I was wondering if any of the straightbar deluxe bicycles ever came in tan/cream combinations like some of the hanging tank Autocycles or the brown/ tan similar to Shaun Roblee's girls bike in this link:

http://www.nostalgic.net/original-1937-mead-ranger-champion

 Was thinking these color combinations would look great on my 1937 Motorbike with BFG brick red colored tires and grips. When I bought this project from the P.O. it was already stripped to bare metal so entertaining all possible color combinations at this point. I know they made black/ivory, red/ivory and blue/blue and even green/green at various times. But did they ever offer something like this or would it be horribly incorrect ?


----------



## Addison 35 (Sep 3, 2013)

tan/brown's pretty cool?


----------



## Obi-Wan Schwinnobi (Sep 3, 2013)

Volksnspokes said:


> I was wondering if any of the straightbar deluxe bicycles ever came in tan/cream combinations like some of the hanging tank Autocycles or the brown/ tan similar to Shaun Roblee's girls bike in this link:
> 
> http://www.nostalgic.net/original-1937-mead-ranger-champion
> 
> Was thinking these color combinations would look great on my 1937 Motorbike with BFG brick red colored tires and grips. When I bought this project from the P.O. it was already stripped to bare metal so entertaining all possible color combinations at this point. I know they made black/ivory, red/ivory and blue/blue and even green/green at various times. But did they ever offer something like this or would it be horribly incorrect ?




kinda start looking all mead like with tan brown and red tires


----------



## Volksnspokes (Sep 8, 2013)

*Tan / Brown*

Very nice Addison .... was this a factory available combination ? Only in the earlier years ?


----------



## Addison 35 (Sep 10, 2013)

Volksnspokes said:


> Very nice Addison .... was this a factory available combination ? Only in the earlier years ?

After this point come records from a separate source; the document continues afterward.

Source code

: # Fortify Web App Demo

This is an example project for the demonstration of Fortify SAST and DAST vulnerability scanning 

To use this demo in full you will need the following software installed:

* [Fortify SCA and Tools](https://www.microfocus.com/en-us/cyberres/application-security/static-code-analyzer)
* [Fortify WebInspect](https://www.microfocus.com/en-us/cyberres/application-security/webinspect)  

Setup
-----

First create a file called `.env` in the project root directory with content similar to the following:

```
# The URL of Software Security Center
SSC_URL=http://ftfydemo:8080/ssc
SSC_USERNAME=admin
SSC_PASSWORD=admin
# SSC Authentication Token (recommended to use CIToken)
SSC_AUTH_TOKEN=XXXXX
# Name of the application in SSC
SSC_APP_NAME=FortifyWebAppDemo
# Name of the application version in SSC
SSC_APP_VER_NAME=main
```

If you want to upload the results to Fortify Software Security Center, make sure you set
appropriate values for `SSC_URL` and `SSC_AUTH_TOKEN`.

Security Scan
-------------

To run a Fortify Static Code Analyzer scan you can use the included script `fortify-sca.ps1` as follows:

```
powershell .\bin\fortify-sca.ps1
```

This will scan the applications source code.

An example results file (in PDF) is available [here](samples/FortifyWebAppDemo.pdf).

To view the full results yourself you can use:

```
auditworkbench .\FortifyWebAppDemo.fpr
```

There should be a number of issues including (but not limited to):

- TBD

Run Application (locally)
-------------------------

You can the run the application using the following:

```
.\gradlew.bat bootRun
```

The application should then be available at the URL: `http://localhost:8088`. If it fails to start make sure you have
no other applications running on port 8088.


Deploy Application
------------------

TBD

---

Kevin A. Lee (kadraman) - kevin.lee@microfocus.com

yeah from what i've seen, it was a fairly odd color combo but there are many original paint bikes with this color combo.


----------



## vintage2wheel (Sep 11, 2013)

*colors*



Addison 35 said:


> tan/brown's pretty cool?
> 
> 
> View attachment 112146




the tan and brown was more 38-39 I will get you a list of 37 colors


----------



## vintage2wheel (Sep 11, 2013)

*options*



your options for 37 would be green/avocado (green on green like my 37)

red and black. blue and cream and then your standards black and cream and maroon and cream and of course you can always do a full reverse like cream on maroon or just reverse the fenders to set it apart from the others my cream on tan reverse is a 38







my green is 37
my maroon is 37
my cream is 38
my maroon AC is also 37


----------



## Volksnspokes (Sep 11, 2013)

*Thank for the Pics !*

Thanks for the detailed answer Shaun. I know there is some controversy about serial numbers, mine is a W series in small font. Would this be 1937 build in your opinion ?


----------